== Task goal ==
Every line of the data is to be reproduced exactly.

== The records ==
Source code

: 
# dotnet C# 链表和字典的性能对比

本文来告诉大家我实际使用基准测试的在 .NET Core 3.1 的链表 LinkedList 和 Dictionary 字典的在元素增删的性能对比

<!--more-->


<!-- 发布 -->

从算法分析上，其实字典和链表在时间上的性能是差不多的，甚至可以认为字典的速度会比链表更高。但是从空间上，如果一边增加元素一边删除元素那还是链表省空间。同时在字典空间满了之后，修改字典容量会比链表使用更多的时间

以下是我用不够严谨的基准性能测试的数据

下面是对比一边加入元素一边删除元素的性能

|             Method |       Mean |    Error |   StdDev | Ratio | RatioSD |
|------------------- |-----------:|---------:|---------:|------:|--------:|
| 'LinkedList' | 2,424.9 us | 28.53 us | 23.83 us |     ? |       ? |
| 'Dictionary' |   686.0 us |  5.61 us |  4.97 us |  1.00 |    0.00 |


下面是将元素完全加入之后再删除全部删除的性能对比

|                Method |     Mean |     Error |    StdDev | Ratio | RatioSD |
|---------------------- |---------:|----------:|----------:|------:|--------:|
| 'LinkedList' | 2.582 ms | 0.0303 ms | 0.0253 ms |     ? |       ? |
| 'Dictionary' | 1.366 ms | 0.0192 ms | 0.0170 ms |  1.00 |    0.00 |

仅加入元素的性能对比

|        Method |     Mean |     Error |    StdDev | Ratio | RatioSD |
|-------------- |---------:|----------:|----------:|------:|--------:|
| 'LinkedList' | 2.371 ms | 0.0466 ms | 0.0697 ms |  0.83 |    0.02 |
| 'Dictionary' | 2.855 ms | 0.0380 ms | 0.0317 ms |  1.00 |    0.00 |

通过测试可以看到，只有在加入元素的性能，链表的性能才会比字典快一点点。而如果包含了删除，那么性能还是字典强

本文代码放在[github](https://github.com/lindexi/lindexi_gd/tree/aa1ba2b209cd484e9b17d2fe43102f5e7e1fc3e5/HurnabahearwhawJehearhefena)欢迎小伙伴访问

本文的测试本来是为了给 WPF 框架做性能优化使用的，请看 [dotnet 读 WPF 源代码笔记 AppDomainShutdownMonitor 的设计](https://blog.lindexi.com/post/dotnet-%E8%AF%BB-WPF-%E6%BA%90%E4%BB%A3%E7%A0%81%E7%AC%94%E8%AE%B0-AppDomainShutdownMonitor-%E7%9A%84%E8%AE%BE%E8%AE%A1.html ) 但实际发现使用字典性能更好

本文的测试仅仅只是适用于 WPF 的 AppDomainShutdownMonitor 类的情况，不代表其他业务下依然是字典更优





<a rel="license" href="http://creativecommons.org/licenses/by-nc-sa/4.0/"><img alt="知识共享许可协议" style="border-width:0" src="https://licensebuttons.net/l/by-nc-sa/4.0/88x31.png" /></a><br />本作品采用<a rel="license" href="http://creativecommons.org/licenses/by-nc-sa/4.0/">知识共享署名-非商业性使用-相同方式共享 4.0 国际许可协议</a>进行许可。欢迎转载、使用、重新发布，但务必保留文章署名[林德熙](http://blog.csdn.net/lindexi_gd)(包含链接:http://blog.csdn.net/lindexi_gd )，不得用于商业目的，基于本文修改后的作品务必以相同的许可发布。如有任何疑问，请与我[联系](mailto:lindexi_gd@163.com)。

== Result of the exercise ==
Source code

: 
# dotnet C# 链表和字典的性能对比

本文来告诉大家我实际使用基准测试的在 .NET Core 3.1 的链表 LinkedList 和 Dictionary 字典的在元素增删的性能对比

<!--more-->


<!-- 发布 -->

从算法分析上，其实字典和链表在时间上的性能是差不多的，甚至可以认为字典的速度会比链表更高。但是从空间上，如果一边增加元素一边删除元素那还是链表省空间。同时在字典空间满了之后，修改字典容量会比链表使用更多的时间

以下是我用不够严谨的基准性能测试的数据

下面是对比一边加入元素一边删除元素的性能

|             Method |       Mean |    Error |   StdDev | Ratio | RatioSD |
|------------------- |-----------:|---------:|---------:|------:|--------:|
| 'LinkedList' | 2,424.9 us | 28.53 us | 23.83 us |     ? |       ? |
| 'Dictionary' |   686.0 us |  5.61 us |  4.97 us |  1.00 |    0.00 |


下面是将元素完全加入之后再删除全部删除的性能对比

|                Method |     Mean |     Error |    StdDev | Ratio | RatioSD |
|---------------------- |---------:|----------:|----------:|------:|--------:|
| 'LinkedList' | 2.582 ms | 0.0303 ms | 0.0253 ms |     ? |       ? |
| 'Dictionary' | 1.366 ms | 0.0192 ms | 0.0170 ms |  1.00 |    0.00 |

仅加入元素的性能对比

|        Method |     Mean |     Error |    StdDev | Ratio | RatioSD |
|-------------- |---------:|----------:|----------:|------:|--------:|
| 'LinkedList' | 2.371 ms | 0.0466 ms | 0.0697 ms |  0.83 |    0.02 |
| 'Dictionary' | 2.855 ms | 0.0380 ms | 0.0317 ms |  1.00 |    0.00 |

通过测试可以看到，只有在加入元素的性能，链表的性能才会比字典快一点点。而如果包含了删除，那么性能还是字典强

本文代码放在[github](https://github.com/lindexi/lindexi_gd/tree/aa1ba2b209cd484e9b17d2fe43102f5e7e1fc3e5/HurnabahearwhawJehearhefena)欢迎小伙伴访问

本文的测试本来是为了给 WPF 框架做性能优化使用的，请看 [dotnet 读 WPF 源代码笔记 AppDomainShutdownMonitor 的设计](https://blog.lindexi.com/post/dotnet-%E8%AF%BB-WPF-%E6%BA%90%E4%BB%A3%E7%A0%81%E7%AC%94%E8%AE%B0-AppDomainShutdownMonitor-%E7%9A%84%E8%AE%BE%E8%AE%A1.html ) 但实际发现使用字典性能更好

本文的测试仅仅只是适用于 WPF 的 AppDomainShutdownMonitor 类的情况，不代表其他业务下依然是字典更优





<a rel="license" href="http://creativecommons.org/licenses/by-nc-sa/4.0/"><img alt="知识共享许可协议" style="border-width:0" src="https://licensebuttons.net/l/by-nc-sa/4.0/88x31.png" /></a><br />本作品采用<a rel="license" href="http://creativecommons.org/licenses/by-nc-sa/4.0/">知识共享署名-非商业性使用-相同方式共享 4.0 国际许可协议</a>进行许可。欢迎转载、使用、重新发布，但务必保留文章署名[林德熙](http://blog.csdn.net/lindexi_gd)(包含链接:http://blog.csdn.net/lindexi_gd )，不得用于商业目的，基于本文修改后的作品务必以相同的许可发布。如有任何疑问，请与我[联系](mailto:lindexi_gd@163.com)。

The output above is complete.